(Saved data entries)
##############################
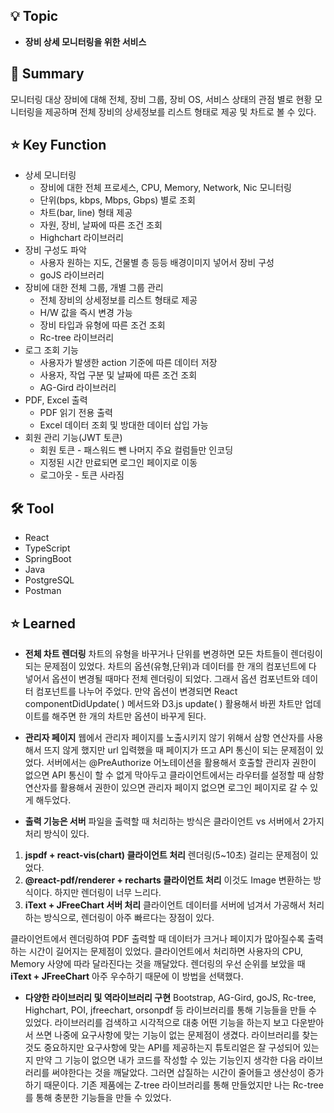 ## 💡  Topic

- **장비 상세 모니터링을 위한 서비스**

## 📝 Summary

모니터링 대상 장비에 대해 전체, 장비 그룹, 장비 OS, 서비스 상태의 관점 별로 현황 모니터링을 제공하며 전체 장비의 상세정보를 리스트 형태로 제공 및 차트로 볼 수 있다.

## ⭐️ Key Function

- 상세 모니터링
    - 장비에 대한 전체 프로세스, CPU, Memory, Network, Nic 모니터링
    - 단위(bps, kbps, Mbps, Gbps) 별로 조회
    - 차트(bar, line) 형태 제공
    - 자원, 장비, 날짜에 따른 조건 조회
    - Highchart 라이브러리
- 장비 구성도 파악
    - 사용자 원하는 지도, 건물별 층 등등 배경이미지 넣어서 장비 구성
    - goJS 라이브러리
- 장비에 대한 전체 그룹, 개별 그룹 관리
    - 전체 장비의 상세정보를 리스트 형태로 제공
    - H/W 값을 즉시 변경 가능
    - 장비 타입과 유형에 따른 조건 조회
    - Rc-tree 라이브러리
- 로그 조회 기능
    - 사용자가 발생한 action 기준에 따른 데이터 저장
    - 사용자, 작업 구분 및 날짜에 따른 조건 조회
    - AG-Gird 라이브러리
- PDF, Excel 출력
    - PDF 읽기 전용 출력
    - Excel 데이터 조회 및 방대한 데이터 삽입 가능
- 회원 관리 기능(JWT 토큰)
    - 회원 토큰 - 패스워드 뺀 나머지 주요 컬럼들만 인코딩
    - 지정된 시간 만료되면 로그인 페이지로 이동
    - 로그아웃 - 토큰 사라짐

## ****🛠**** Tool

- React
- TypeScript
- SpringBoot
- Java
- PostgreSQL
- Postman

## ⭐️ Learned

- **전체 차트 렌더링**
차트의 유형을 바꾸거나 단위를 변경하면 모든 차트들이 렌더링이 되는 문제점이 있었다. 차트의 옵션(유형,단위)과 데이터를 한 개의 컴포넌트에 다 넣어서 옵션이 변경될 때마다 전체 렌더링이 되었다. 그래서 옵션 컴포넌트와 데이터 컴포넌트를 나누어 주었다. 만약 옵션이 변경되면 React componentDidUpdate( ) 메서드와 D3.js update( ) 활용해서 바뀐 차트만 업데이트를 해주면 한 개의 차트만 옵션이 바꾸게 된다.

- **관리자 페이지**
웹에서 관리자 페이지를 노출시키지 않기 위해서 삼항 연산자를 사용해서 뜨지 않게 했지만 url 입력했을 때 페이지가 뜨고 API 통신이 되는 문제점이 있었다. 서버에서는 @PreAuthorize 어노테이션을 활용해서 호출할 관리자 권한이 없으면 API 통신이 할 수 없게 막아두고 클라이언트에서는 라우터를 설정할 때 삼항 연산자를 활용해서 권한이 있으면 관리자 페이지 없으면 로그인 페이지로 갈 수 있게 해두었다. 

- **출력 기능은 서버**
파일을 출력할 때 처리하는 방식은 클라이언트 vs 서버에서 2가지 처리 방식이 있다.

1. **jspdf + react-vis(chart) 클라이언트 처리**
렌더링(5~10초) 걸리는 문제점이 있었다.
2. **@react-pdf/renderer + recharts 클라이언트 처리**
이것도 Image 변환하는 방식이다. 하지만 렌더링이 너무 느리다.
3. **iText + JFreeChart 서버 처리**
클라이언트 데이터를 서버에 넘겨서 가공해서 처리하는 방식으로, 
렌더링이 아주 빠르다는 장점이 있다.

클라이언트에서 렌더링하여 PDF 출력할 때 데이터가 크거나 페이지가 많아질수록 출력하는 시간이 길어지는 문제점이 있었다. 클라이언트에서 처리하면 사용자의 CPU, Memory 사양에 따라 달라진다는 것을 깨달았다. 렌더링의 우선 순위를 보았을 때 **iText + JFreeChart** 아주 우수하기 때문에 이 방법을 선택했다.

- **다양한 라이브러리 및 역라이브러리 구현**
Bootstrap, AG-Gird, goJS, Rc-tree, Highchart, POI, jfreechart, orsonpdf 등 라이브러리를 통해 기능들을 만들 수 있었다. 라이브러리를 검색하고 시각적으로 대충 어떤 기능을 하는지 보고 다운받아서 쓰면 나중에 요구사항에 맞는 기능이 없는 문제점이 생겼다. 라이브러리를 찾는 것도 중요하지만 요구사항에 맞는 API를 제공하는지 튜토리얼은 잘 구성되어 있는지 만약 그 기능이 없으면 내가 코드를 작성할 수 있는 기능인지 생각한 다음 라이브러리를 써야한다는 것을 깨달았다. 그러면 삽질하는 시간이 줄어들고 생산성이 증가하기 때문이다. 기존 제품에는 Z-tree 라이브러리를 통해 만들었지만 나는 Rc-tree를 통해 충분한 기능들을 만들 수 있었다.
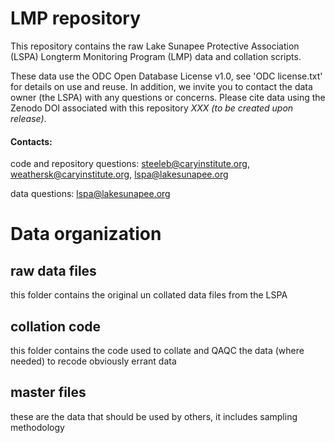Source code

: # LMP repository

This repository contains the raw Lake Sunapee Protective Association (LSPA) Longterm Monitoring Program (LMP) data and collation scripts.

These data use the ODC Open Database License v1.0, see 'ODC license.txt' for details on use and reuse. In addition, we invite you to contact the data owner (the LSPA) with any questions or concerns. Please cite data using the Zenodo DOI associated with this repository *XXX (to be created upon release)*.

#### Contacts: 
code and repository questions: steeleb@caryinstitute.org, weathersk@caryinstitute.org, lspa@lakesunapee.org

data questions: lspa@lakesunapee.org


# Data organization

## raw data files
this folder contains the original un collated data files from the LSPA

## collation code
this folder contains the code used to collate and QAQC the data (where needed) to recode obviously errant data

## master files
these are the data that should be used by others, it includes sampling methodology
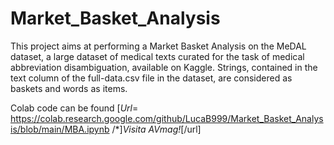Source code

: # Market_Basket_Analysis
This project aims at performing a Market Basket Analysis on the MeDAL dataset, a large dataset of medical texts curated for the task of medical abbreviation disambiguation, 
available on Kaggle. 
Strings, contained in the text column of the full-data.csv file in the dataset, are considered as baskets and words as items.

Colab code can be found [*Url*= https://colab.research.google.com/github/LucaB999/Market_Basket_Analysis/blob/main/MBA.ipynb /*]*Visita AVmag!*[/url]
##############################
All the records above must be retyped exactly, except for their pictures.

 ## 💡  Topic

- **장비 상세 모니터링을 위한 서비스**

## 📝 Summary

모니터링 대상 장비에 대해 전체, 장비 그룹, 장비 OS, 서비스 상태의 관점 별로 현황 모니터링을 제공하며 전체 장비의 상세정보를 리스트 형태로 제공 및 차트로 볼 수 있다.

## ⭐️ Key Function

- 상세 모니터링
    - 장비에 대한 전체 프로세스, CPU, Memory, Network, Nic 모니터링
    - 단위(bps, kbps, Mbps, Gbps) 별로 조회
    - 차트(bar, line) 형태 제공
    - 자원, 장비, 날짜에 따른 조건 조회
    - Highchart 라이브러리
- 장비 구성도 파악
    - 사용자 원하는 지도, 건물별 층 등등 배경이미지 넣어서 장비 구성
    - goJS 라이브러리
- 장비에 대한 전체 그룹, 개별 그룹 관리
    - 전체 장비의 상세정보를 리스트 형태로 제공
    - H/W 값을 즉시 변경 가능
    - 장비 타입과 유형에 따른 조건 조회
    - Rc-tree 라이브러리
- 로그 조회 기능
    - 사용자가 발생한 action 기준에 따른 데이터 저장
    - 사용자, 작업 구분 및 날짜에 따른 조건 조회
    - AG-Gird 라이브러리
- PDF, Excel 출력
    - PDF 읽기 전용 출력
    - Excel 데이터 조회 및 방대한 데이터 삽입 가능
- 회원 관리 기능(JWT 토큰)
    - 회원 토큰 - 패스워드 뺀 나머지 주요 컬럼들만 인코딩
    - 지정된 시간 만료되면 로그인 페이지로 이동
    - 로그아웃 - 토큰 사라짐

## ****🛠**** Tool

- React
- TypeScript
- SpringBoot
- Java
- PostgreSQL
- Postman

## ⭐️ Learned

- **전체 차트 렌더링**
차트의 유형을 바꾸거나 단위를 변경하면 모든 차트들이 렌더링이 되는 문제점이 있었다. 차트의 옵션(유형,단위)과 데이터를 한 개의 컴포넌트에 다 넣어서 옵션이 변경될 때마다 전체 렌더링이 되었다. 그래서 옵션 컴포넌트와 데이터 컴포넌트를 나누어 주었다. 만약 옵션이 변경되면 React componentDidUpdate( ) 메서드와 D3.js update( ) 활용해서 바뀐 차트만 업데이트를 해주면 한 개의 차트만 옵션이 바꾸게 된다.

- **관리자 페이지**
웹에서 관리자 페이지를 노출시키지 않기 위해서 삼항 연산자를 사용해서 뜨지 않게 했지만 url 입력했을 때 페이지가 뜨고 API 통신이 되는 문제점이 있었다. 서버에서는 @PreAuthorize 어노테이션을 활용해서 호출할 관리자 권한이 없으면 API 통신이 할 수 없게 막아두고 클라이언트에서는 라우터를 설정할 때 삼항 연산자를 활용해서 권한이 있으면 관리자 페이지 없으면 로그인 페이지로 갈 수 있게 해두었다. 

- **출력 기능은 서버**
파일을 출력할 때 처리하는 방식은 클라이언트 vs 서버에서 2가지 처리 방식이 있다.

1. **jspdf + react-vis(chart) 클라이언트 처리**
렌더링(5~10초) 걸리는 문제점이 있었다.
2. **@react-pdf/renderer + recharts 클라이언트 처리**
이것도 Image 변환하는 방식이다. 하지만 렌더링이 너무 느리다.
3. **iText + JFreeChart 서버 처리**
클라이언트 데이터를 서버에 넘겨서 가공해서 처리하는 방식으로, 
렌더링이 아주 빠르다는 장점이 있다.

클라이언트에서 렌더링하여 PDF 출력할 때 데이터가 크거나 페이지가 많아질수록 출력하는 시간이 길어지는 문제점이 있었다. 클라이언트에서 처리하면 사용자의 CPU, Memory 사양에 따라 달라진다는 것을 깨달았다. 렌더링의 우선 순위를 보았을 때 **iText + JFreeChart** 아주 우수하기 때문에 이 방법을 선택했다.

- **다양한 라이브러리 및 역라이브러리 구현**
Bootstrap, AG-Gird, goJS, Rc-tree, Highchart, POI, jfreechart, orsonpdf 등 라이브러리를 통해 기능들을 만들 수 있었다. 라이브러리를 검색하고 시각적으로 대충 어떤 기능을 하는지 보고 다운받아서 쓰면 나중에 요구사항에 맞는 기능이 없는 문제점이 생겼다. 라이브러리를 찾는 것도 중요하지만 요구사항에 맞는 API를 제공하는지 튜토리얼은 잘 구성되어 있는지 만약 그 기능이 없으면 내가 코드를 작성할 수 있는 기능인지 생각한 다음 라이브러리를 써야한다는 것을 깨달았다. 그러면 삽질하는 시간이 줄어들고 생산성이 증가하기 때문이다. 기존 제품에는 Z-tree 라이브러리를 통해 만들었지만 나는 Rc-tree를 통해 충분한 기능들을 만들 수 있었다.
Source code

: # LMP repository

This repository contains the raw Lake Sunapee Protective Association (LSPA) Longterm Monitoring Program (LMP) data and collation scripts.

These data use the ODC Open Database License v1.0, see 'ODC license.txt' for details on use and reuse. In addition, we invite you to contact the data owner (the LSPA) with any questions or concerns. Please cite data using the Zenodo DOI associated with this repository *XXX (to be created upon release)*.

#### Contacts: 
code and repository questions: steeleb@caryinstitute.org, weathersk@caryinstitute.org, lspa@lakesunapee.org

data questions: lspa@lakesunapee.org


# Data organization

## raw data files
this folder contains the original un collated data files from the LSPA

## collation code
this folder contains the code used to collate and QAQC the data (where needed) to recode obviously errant data

## master files
these are the data that should be used by others, it includes sampling methodology
Source code

: # Market_Basket_Analysis
This project aims at performing a Market Basket Analysis on the MeDAL dataset, a large dataset of medical texts curated for the task of medical abbreviation disambiguation, 
available on Kaggle. 
Strings, contained in the text column of the full-data.csv file in the dataset, are considered as baskets and words as items.

Colab code can be found [*Url*= https://colab.research.google.com/github/LucaB999/Market_Basket_Analysis/blob/main/MBA.ipynb /*]*Visita AVmag!*[/url]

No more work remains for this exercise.